> _ACTIVITY_
Of the entries below, return only those lines from the line with "variables. By clicking" to the line with "FreeMarker and the", exactly, both included.

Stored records
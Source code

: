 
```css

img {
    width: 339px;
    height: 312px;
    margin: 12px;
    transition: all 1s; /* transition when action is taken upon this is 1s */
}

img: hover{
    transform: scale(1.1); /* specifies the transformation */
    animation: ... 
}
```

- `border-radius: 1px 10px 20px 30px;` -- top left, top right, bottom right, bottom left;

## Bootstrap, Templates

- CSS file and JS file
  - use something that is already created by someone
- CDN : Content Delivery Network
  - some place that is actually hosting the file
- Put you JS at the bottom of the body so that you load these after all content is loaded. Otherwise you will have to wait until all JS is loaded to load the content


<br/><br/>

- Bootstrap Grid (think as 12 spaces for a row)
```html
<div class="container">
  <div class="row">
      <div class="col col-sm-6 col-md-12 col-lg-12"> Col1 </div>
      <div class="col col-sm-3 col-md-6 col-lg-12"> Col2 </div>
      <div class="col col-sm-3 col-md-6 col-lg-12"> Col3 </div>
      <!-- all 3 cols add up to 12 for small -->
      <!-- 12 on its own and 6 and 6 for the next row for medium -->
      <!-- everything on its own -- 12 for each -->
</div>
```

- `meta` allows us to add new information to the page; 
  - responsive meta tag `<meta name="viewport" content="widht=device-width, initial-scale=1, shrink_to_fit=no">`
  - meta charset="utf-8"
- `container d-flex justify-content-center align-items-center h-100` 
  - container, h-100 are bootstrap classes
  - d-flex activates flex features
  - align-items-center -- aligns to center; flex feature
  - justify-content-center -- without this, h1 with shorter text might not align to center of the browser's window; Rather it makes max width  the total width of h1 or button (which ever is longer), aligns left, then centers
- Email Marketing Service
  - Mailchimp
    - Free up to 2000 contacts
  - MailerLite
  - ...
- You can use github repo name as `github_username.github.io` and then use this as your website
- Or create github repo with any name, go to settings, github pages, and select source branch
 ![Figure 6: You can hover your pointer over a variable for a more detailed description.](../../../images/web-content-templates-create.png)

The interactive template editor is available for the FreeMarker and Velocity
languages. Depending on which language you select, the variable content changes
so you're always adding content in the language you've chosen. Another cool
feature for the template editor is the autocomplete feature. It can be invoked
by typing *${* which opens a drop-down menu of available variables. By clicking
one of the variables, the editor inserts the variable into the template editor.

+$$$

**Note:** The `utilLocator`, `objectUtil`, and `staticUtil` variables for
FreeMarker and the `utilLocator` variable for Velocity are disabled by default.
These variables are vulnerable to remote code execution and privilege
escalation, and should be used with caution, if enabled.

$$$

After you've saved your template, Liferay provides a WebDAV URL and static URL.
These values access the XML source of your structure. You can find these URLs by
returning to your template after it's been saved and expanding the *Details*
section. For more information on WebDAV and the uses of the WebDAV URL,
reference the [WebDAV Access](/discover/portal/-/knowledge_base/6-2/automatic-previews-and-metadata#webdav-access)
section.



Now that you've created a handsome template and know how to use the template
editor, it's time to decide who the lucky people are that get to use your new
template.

> _TASK RESULT_
by typing *${* which opens a drop-down menu of available variables. By clicking
one of the variables, the editor inserts the variable into the template editor.

+$$$

**Note:** The `utilLocator`, `objectUtil`, and `staticUtil` variables for
FreeMarker and the `utilLocator` variable for Velocity are disabled by default.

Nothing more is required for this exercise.